Paddy Hussey – in white shirt at his private house door – the pub door is on the right – is the only naming certainty in this photograph. Is there anyone out there who can name all or some of the people included and maybe throw in an estimation of when it was taken. From Timothy Murphy’s collection.

People involved in the subculture surrounding the arts, local history and its associated activities will know that photographer and photo collector, Timothy Murphy is currently involved in digitising a three or so decade long celluloid mountain of material from the 1970s on.

And the journey is a fascinating one during which days can turn into nights and night to mornings and so on as you discover and rediscover stuff you’ve already discovered years ago and forgotten you had at all.

Gems in the Collection

The pictured here is one of the gems in Timothy’s collection and, like many more in there, he’s hoping to enlist the help of all of us – the public – in giving the people in the picture their rightful names and titles.

It was taken outside Paddy Hussey’s Bar in Castleisland’s Latin Quarter on a Sunday afternoon – because ‘Sunday clothes’ were for Sundays and holy days of obligation only in the days from which this, probably one 60th of a second, image was plucked.

Moments in Time

Please do share the picture in the hope that we can all chip in and help name those frozen in that moment in time.

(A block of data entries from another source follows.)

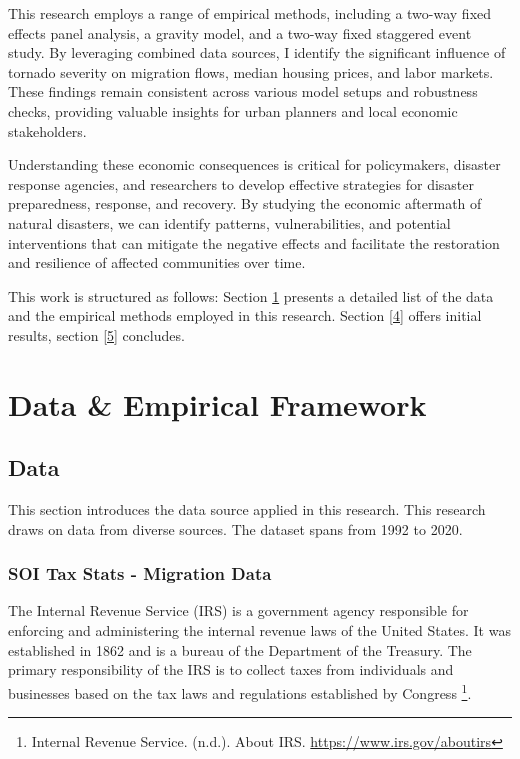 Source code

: \documentclass[letterpaper]{article}
\begin{document}
This research employs a range of empirical methods, including a two-way fixed effects panel analysis, a gravity model, and a two-way fixed staggered event study. By leveraging combined data sources, I identify the significant influence of tornado severity on migration flows, median housing prices, and labor markets. These findings remain consistent across various model setups and robustness checks, providing valuable insights for urban planners and local economic stakeholders.

Understanding these economic consequences is critical for policymakers, disaster response agencies, and researchers to develop effective strategies for disaster preparedness, response, and recovery. By studying the economic aftermath of natural disasters, we can identify patterns, vulnerabilities, and potential interventions that can mitigate the negative effects and facilitate the restoration and resilience of affected communities over time. 

This work is structured as follows: Section \ref{3} presents a detailed list of the data and the empirical methods employed in this research. Section \ref{4} offers initial results, section \ref{5} concludes.

\section{Data \& Empirical Framework}
\label{3}
\subsection{Data}
This section introduces the data source applied in this research. This research draws on data from diverse sources. The dataset spans from 1992 to 2020.

\subsubsection{SOI Tax Stats - Migration Data}

The Internal Revenue Service (IRS) is a government agency responsible for enforcing and administering the internal revenue laws of the United States. It was established in 1862 and is a bureau of the Department of the Treasury. The primary responsibility of the IRS is to collect taxes from individuals and businesses based on the tax laws and regulations established by Congress \footnote{Internal Revenue Service. (n.d.). About IRS. \url{https://www.irs.gov/aboutirs}}. 
\end{document}
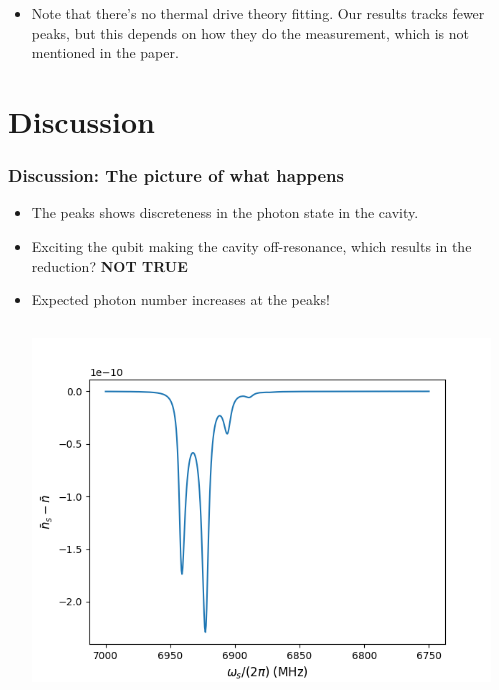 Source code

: \documentclass[xcolor=dvipsnames,hyperref={CJKbookmarks=true}]{beamer}
\begin{document}
\begin{frame}[t]
\begin{columns}
\begin{column}{0.6\linewidth}
\end{column}
\end{columns}
\begin{itemize}
	\item Note that there's no thermal drive theory fitting. 
	Our results tracks fewer peaks, but this depends on 
	how they do the measurement, which is not mentioned in the paper. 
\end{itemize}
\end{frame}

\section{Discussion}
\begin{frame}[t]\frametitle{Discussion: The picture of what happens}
\begin{itemize}
	\item The peaks shows discreteness in the photon state in the cavity. 
	\item Exciting the qubit making the cavity off-resonance, which results in
	the reduction? \pause \textbf{\color{red} NOT TRUE} \pause
	\item Expected photon number increases at the peaks!
\begin{columns}
\begin{column}{0.5\linewidth}
    \centering
    \includegraphics[width=\linewidth]{nbar_1.png}
\end{column}%
\begin{column}{0.5\linewidth}
	\centering

\end{column}
\end{columns}
\end{itemize}
\end{frame}
\end{document}
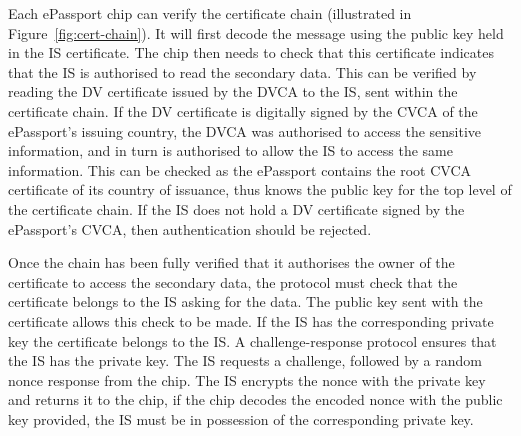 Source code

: \documentclass[12pt]{article}
\begin{document}
Each ePassport chip can verify the certificate chain (illustrated in Figure~\ref{fig:cert-chain}). It will first decode the message using the public key held in the IS certificate. The chip then needs to check that this certificate indicates that the IS is authorised to read the secondary data. This can be verified by reading the DV certificate issued by the DVCA to the IS, sent within the certificate chain. If the DV certificate is digitally signed by the CVCA of the ePassport's issuing country, the DVCA was authorised to access the sensitive information, and in turn is authorised to allow the IS to access the same information. This can be checked as the ePassport contains the root CVCA certificate of its country of issuance, thus knows the public key for the top level of the certificate chain. If the IS does not hold a DV certificate signed by the ePassport's CVCA, then authentication should be rejected.

Once the chain has been fully verified that it authorises the owner of the certificate to access the secondary data, the protocol must check that the certificate belongs to the IS asking for the data. The public key sent with the certificate allows this check to be made. If the IS has the corresponding private key the certificate belongs to the IS. A challenge-response protocol ensures that the IS has the private key. The IS requests a challenge, followed by a random nonce response from the chip. The IS encrypts the nonce with the private key and returns it to the chip, if the chip decodes the encoded nonce with the public key provided, the IS must be in possession of the corresponding private key.
\end{document}
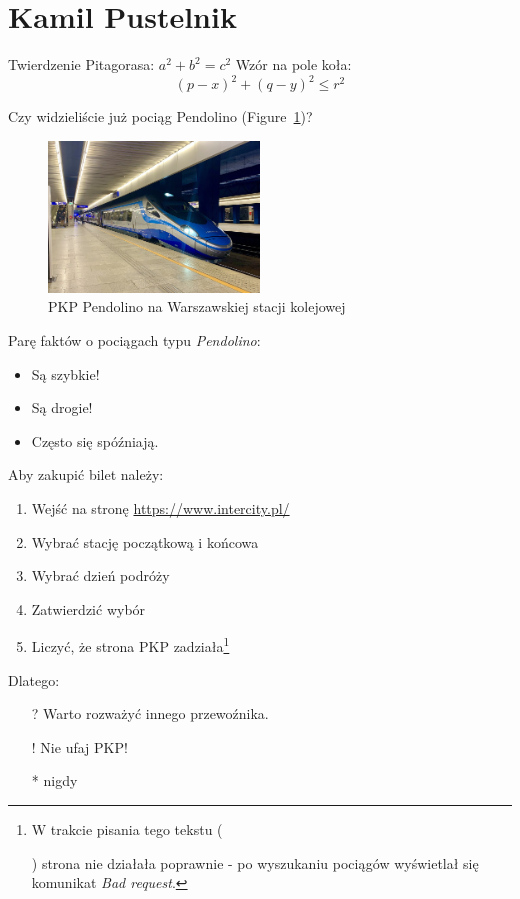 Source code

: \section{Kamil Pustelnik}
\label{sec:kpust}

Twierdzenie Pitagorasa: $a^2 + b^2 = c^2$
Wzór na pole koła: \[(p - x)^2 + (q - y)^2 \leq r^2\]

Czy widzieliście już pociąg Pendolino (Figure~\ref{fig:pendolino})?

\begin{figure}[htbp]
    \centering
    \includegraphics[width=0.5\textwidth]{pictures/Pendolino.jpg}
    \caption{PKP Pendolino na Warszawskiej stacji kolejowej}
    \label{fig:pendolino}
\end{figure}

Parę faktów o pociągach typu \emph{Pendolino}:
\begin{itemize}
    \item Są szybkie!
    \item Są drogie!
    \item Często się spóźniają.
\end{itemize}

Aby zakupić bilet należy:
\begin{enumerate}
    \item Wejść na stronę \url{https://www.intercity.pl/}
    \item Wybrać stację początkową i końcowa
    \item Wybrać dzień podróży
    \item Zatwierdzić wybór
    \item Liczyć, że strona PKP zadziała\footnote{W trakcie pisania tego tekstu (\date{25.10.2023}) strona nie działała poprawnie - po wyszukaniu pociągów wyświetlał się komunikat \emph{Bad request}.}
\end{enumerate}

Dlatego:
\begin{itemize}
    \item[?] Warto rozważyć innego przewoźnika.
    \item[!] Nie ufaj PKP!
    \item[*] nigdy
\end{itemize}

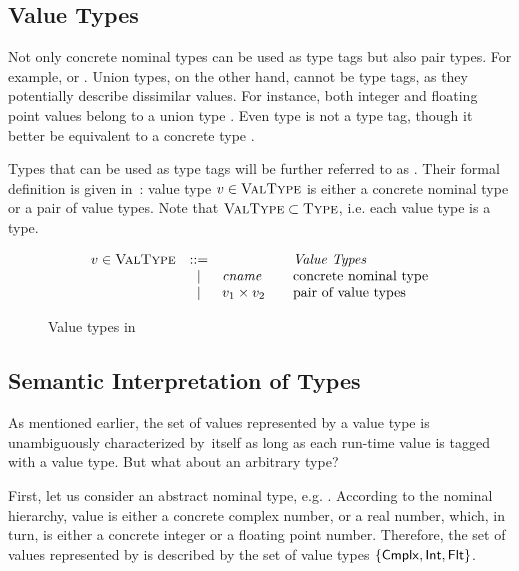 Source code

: \subsection{Value Types}

Not only concrete nominal types can be used as type tags
but also pair types. For example, \typair{\tyint}{\tyint}
or \typair{\tystr}{(\typair{\tyint}{\tyint})}.
Union types, on the other hand, cannot be type tags, 
as they potentially describe dissimilar values.
For instance, both integer and floating point values belong
to a union type \tyunion{\tyint}{\tyflt}.
Even type \tyunion{\tyint}{\tyint} is not a type tag, 
though it better be equivalent to a concrete type \tyint.

Types that can be used as type tags will be further referred to
as . 
Their formal definition is given in~:
value type $v \in \textsc{ValType}$ is either a concrete nominal type 
or a pair of value types. 
Note that $\textsc{ValType} \subset \textsc{Type}$, i.e. each value type is a type.

\begin{figure}
	\[
	\begin{array}{rcl@{\qquad}l}
	\vty \in \VType & ::= & & \text{\emph{Value Types}}
	\\ &\Alt& \cname & \text{concrete nominal type}
	\\ &\Alt& \typair{\vty_1}{\vty_2} & \text{pair of value types}
	\end{array}
	\]
	\caption{Value types in \BetaJulia}
	\label{fig:bjsem-value-types}
\end{figure}


\subsection{Semantic Interpretation of Types}

As mentioned earlier, the set of values represented by a value type \vty
is unambiguously characterized by~\vty itself
as long as each run-time value is tagged with a value type.
But what about an arbitrary type?

First, let us consider an abstract nominal type, e.g. \tynum. 
According to the nominal hierarchy, \tynum value 
is either a concrete complex number, or a real number, which, in turn,
is either a concrete integer or a floating point number.
Therefore, the set of values represented by \tynum 
is described by the set of value types $\{\mathsf{Cmplx}, \mathsf{Int}, \mathsf{Flt}\}$.

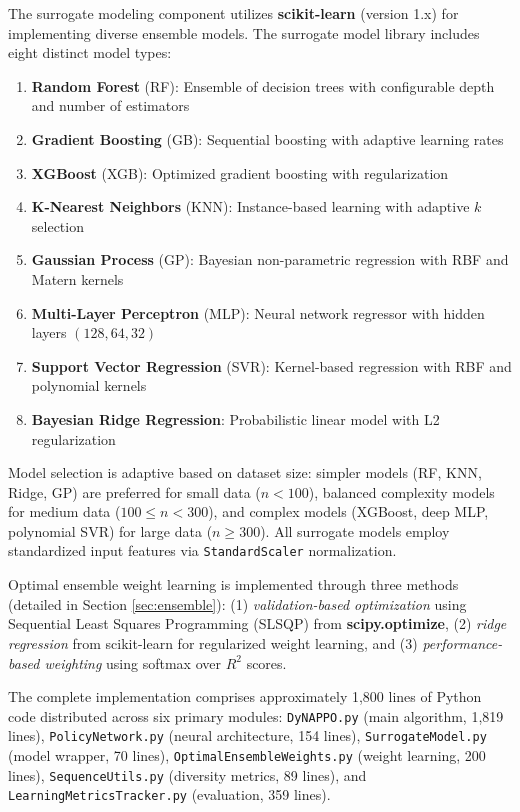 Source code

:\documentclass[conference]{IEEEtran}
\begin{document}
The surrogate modeling component utilizes \textbf{scikit-learn} (version 1.x) for implementing diverse ensemble models. The surrogate model library includes eight distinct model types:
\begin{enumerate}
    \item \textbf{Random Forest} (RF): Ensemble of decision trees with configurable depth and number of estimators
    \item \textbf{Gradient Boosting} (GB): Sequential boosting with adaptive learning rates
    \item \textbf{XGBoost} (XGB): Optimized gradient boosting with regularization
    \item \textbf{K-Nearest Neighbors} (KNN): Instance-based learning with adaptive $k$ selection
    \item \textbf{Gaussian Process} (GP): Bayesian non-parametric regression with RBF and Matern kernels
    \item \textbf{Multi-Layer Perceptron} (MLP): Neural network regressor with hidden layers $(128, 64, 32)$
    \item \textbf{Support Vector Regression} (SVR): Kernel-based regression with RBF and polynomial kernels
    \item \textbf{Bayesian Ridge Regression}: Probabilistic linear model with L2 regularization
\end{enumerate}

Model selection is adaptive based on dataset size: simpler models (RF, KNN, Ridge, GP) are preferred for small data ($n < 100$), balanced complexity models for medium data ($100 \leq n < 300$), and complex models (XGBoost, deep MLP, polynomial SVR) for large data ($n \geq 300$). All surrogate models employ standardized input features via \texttt{StandardScaler} normalization.

Optimal ensemble weight learning is implemented through three methods (detailed in Section \ref{sec:ensemble}): (1) \textit{validation-based optimization} using Sequential Least Squares Programming (SLSQP) from \textbf{scipy.optimize}, (2) \textit{ridge regression} from scikit-learn for regularized weight learning, and (3) \textit{performance-based weighting} using softmax over $R^2$ scores.

The complete implementation comprises approximately 1,800 lines of Python code distributed across six primary modules: \texttt{DyNAPPO.py} (main algorithm, 1,819 lines), \texttt{PolicyNetwork.py} (neural architecture, 154 lines), \texttt{SurrogateModel.py} (model wrapper, 70 lines), \texttt{OptimalEnsembleWeights.py} (weight learning, 200 lines), \texttt{SequenceUtils.py} (diversity metrics, 89 lines), and \texttt{LearningMetricsTracker.py} (evaluation, 359 lines).
\end{document}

I have my own suspicions on a couple of the names in there but I’m not going to colour anyone’s judgement by expressing them.

There are no marks, points, pints or mediums for identifying the publican himself – in the white shirt at the door – but who are the others? Over to you.

Information and Wild Guesses Welcome

Information, guesses. wild or otherwise are all welcome. Anyone with any scrap of a name or a recollection is urged to pass it on through the comment boxes below – and there is more of this kind of gem of old Castleisland to come.

And, if you ever wondered what the saying ‘walking down the flags’ was all about, just take a look at the footpaths of the time.

May God be good to Breeda Brooks this week. Wouldn’t she just love to get her Barrack Street neighbourhood working on this.